The Wall

Twenty-five years ago, Friday morning. I’d been in my new home not quite two months. I had my routine for working days: the alarm at 7.00am, three prods at the snooze button whilst I got over the shock of waking, then downstairs for breakfast. I wouldn’t get a TV until the World Cup in 1990, and I’d probably stopped listening to Radio 1 by then, so what I did for entertainment I can no longer remember. But, as always, I was in the shower when the eight o’clock news was taking place, then off to work in Altrincham.

I still parked in the big car park, on the rough ground behind the Railway Station, and walked up to the back of our office, letting myself in with the key entrusted to me as the firm’s senior Assistant. En route, I grabbed the Guardian at the little newsagents just before the railway bridge, but it wasn’t until I settled myself in my office, which had belonged to the Senior Partner before he retired, that I took a first look at the news of the day. The Berlin Wall had come down.

Everyone else knew. It had been opened the previous evening, when I had been otherwise engaged with a close personal friend. Everybody in the office had read or heard some form of news that morning and I was the last to find out. It made for a difficult day at work. The world had changed. It had turned upside down in a moment and the unbelievable had happened.

The next day was my birthday, my 34th. The Wall had been erected twenty-seven years earlier, but I had been six at the time, with the interest and horizons of a six year old boy in an East Manchester back-street terrace. As far as I was concerned, the Berlin Wall had always been there, a fact of the life we all lived, one of the fundamental pillars of our existence. East was divided from West: that was how things were, how they had always been, how they always would be. To grow up in the Sixties, Seventies and Eighties was to accept the Cold War as being as much a part of our lives as was breathing. The Berlin Wall, though it ran only a tiny fraction of the Iron Curtain, though it lay so many miles beyond the Curtain, a thing to keep the West out of the East, was still the Iron Curtain made solid. It was the border.
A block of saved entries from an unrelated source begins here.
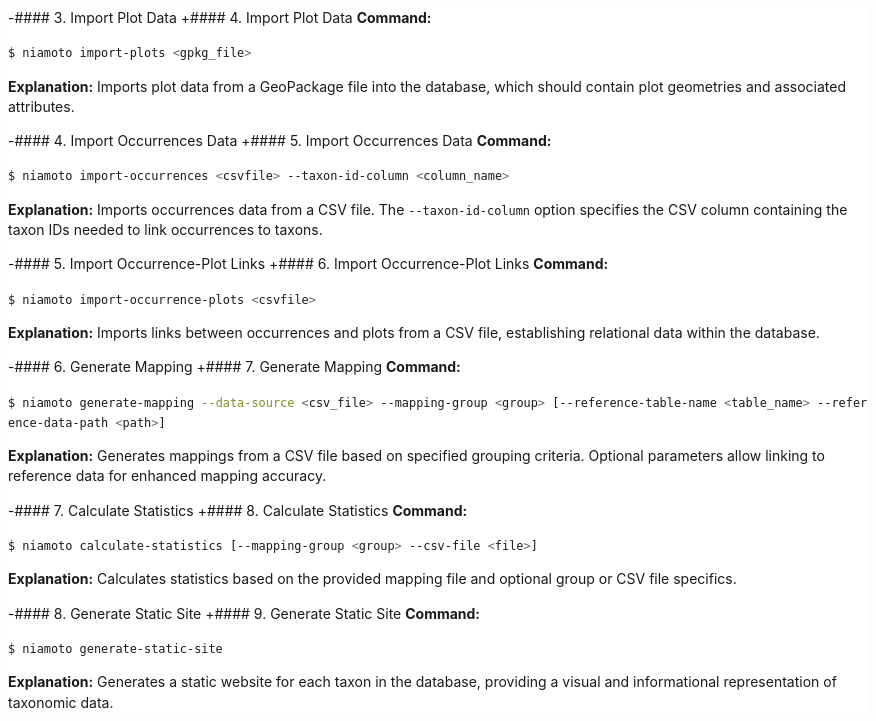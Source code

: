 -#### 3. Import Plot Data
+#### 4. Import Plot Data
 **Command:**
 ```bash
 $ niamoto import-plots <gpkg_file>
 ```
 **Explanation:**
 Imports plot data from a GeoPackage file into the database, which should contain plot geometries and associated attributes.
 
-#### 4. Import Occurrences Data
+#### 5. Import Occurrences Data
 **Command:**
 ```bash
 $ niamoto import-occurrences <csvfile> --taxon-id-column <column_name>
 ```
 **Explanation:**
 Imports occurrences data from a CSV file. The `--taxon-id-column` option specifies the CSV column containing the taxon IDs needed to link occurrences to taxons.
 
-#### 5. Import Occurrence-Plot Links
+#### 6. Import Occurrence-Plot Links
 **Command:**
 ```bash
 $ niamoto import-occurrence-plots <csvfile>
 ```
 **Explanation:**
 Imports links between occurrences and plots from a CSV file, establishing relational data within the database.
 
-#### 6. Generate Mapping
+#### 7. Generate Mapping
 **Command:**
 ```bash
 $ niamoto generate-mapping --data-source <csv_file> --mapping-group <group> [--reference-table-name <table_name> --reference-data-path <path>]
 ```
 **Explanation:**
 Generates mappings from a CSV file based on specified grouping criteria. Optional parameters allow linking to reference data for enhanced mapping accuracy.
 
-#### 7. Calculate Statistics
+#### 8. Calculate Statistics
 **Command:**
 ```bash
 $ niamoto calculate-statistics [--mapping-group <group> --csv-file <file>]
 ```
 **Explanation:**
 Calculates statistics based on the provided mapping file and optional group or CSV file specifics.
 
-#### 8. Generate Static Site
+#### 9. Generate Static Site
 **Command:**
 ```bash
 $ niamoto generate-static-site
 ```
 **Explanation:**
 Generates a static website for each taxon in the database, providing a visual and informational representation of taxonomic data.
 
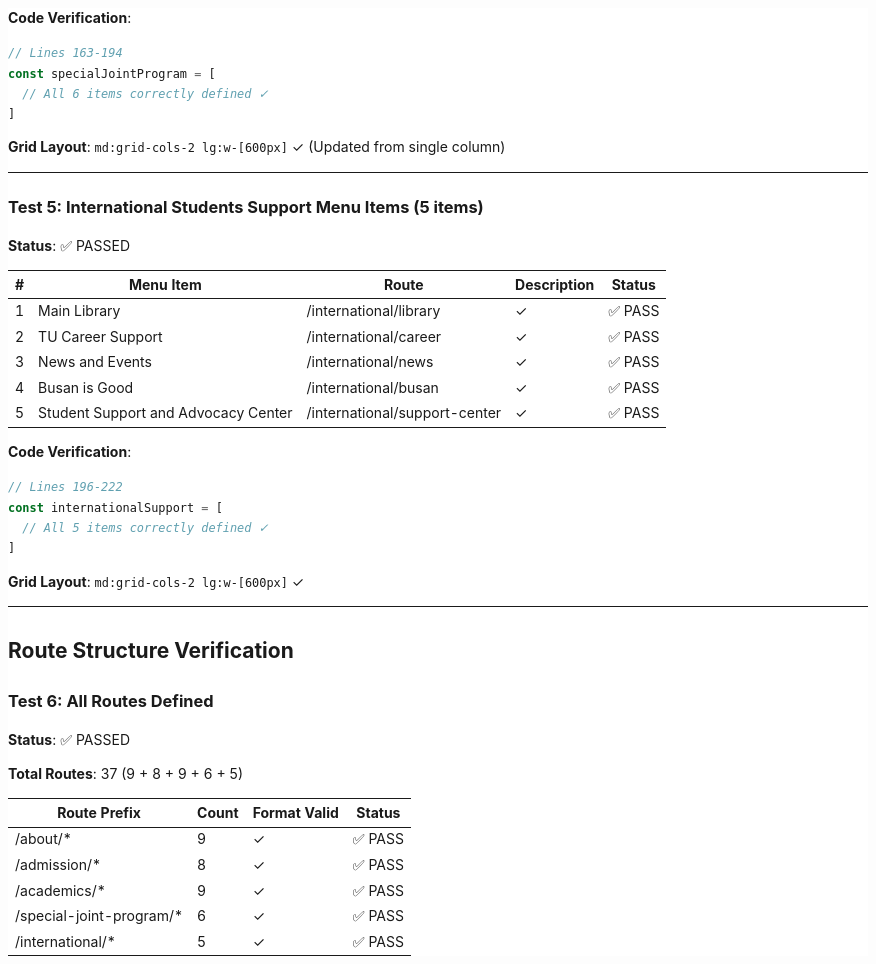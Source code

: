 **Code Verification**:
```typescript
// Lines 163-194
const specialJointProgram = [
  // All 6 items correctly defined ✓
]
```

**Grid Layout**: `md:grid-cols-2 lg:w-[600px]` ✓ (Updated from single column)

---

### Test 5: International Students Support Menu Items (5 items)
**Status**: ✅ PASSED

| # | Menu Item | Route | Description | Status |
|---|-----------|-------|-------------|---------|
| 1 | Main Library | /international/library | ✓ | ✅ PASS |
| 2 | TU Career Support | /international/career | ✓ | ✅ PASS |
| 3 | News and Events | /international/news | ✓ | ✅ PASS |
| 4 | Busan is Good | /international/busan | ✓ | ✅ PASS |
| 5 | Student Support and Advocacy Center | /international/support-center | ✓ | ✅ PASS |

**Code Verification**:
```typescript
// Lines 196-222
const internationalSupport = [
  // All 5 items correctly defined ✓
]
```

**Grid Layout**: `md:grid-cols-2 lg:w-[600px]` ✓

---

## Route Structure Verification

### Test 6: All Routes Defined
**Status**: ✅ PASSED

**Total Routes**: 37 (9 + 8 + 9 + 6 + 5)

| Route Prefix | Count | Format Valid | Status |
|--------------|-------|--------------|---------|
| /about/* | 9 | ✓ | ✅ PASS |
| /admission/* | 8 | ✓ | ✅ PASS |
| /academics/* | 9 | ✓ | ✅ PASS |
| /special-joint-program/* | 6 | ✓ | ✅ PASS |
| /international/* | 5 | ✓ | ✅ PASS |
And it was gone. That night, I watched the BBC Nine O’Clock News, watched the film of Berliners pouring through the Wall, clambering on and over it, pulling pieces off it. The World had Changed. I sat and wept tears of joy, that this could happen, that this had happened and that I had lived to see it. Even at only 33 years and 364 days, it was a lifetime of waiting without belief.

I could hardly work that day, that Friday. How could I concentrate? How was it possible to think of Sales and Purchases and Mortgage Redemptions on the day that The World Had Changed. It didn’t affect me in the slightest, it made not one jot or tittle of difference to me and my life, but how could it not affect me? All the assumptions of a life in the shadow of history suddenly gone, released, dissolved.

It was a year to stand forever in History, 1989. The year of Tiananmen to Timisoara. The Berlin Wall was only the beginning. Chinese Students had demonstrated for Democracy and been crushed by tanks in Tiananmen Square in the May. It might have been a distant land, but it was a time of dismay and despair. And now, in our own world, in our Europe, suddenly Democracy was ablaze. East Germay was just the beginning of disbelief at the crumbling of certainties.

And in the end there was Timisoara. A Romanian Dictator, Nicolae Ceausescu, secure and impregnable in his power, confronted a rally from his balcony. Instead of doing what he expected, backing down, running away, accepting that he could do with their lives what he had always done, they booed. Three-quartes of Romania, watching live, saw the shocked expression on Ceausescu’s face as his hold on power was broken. Revolution swept him and the Communists from power.

Twenty-five years ago. The happiness of that year, the hope, the boundless possibilities, seem far away now, more than twenty-five years ago.  But I can still remember what it felt like on that day, when we were offered the chance to believe.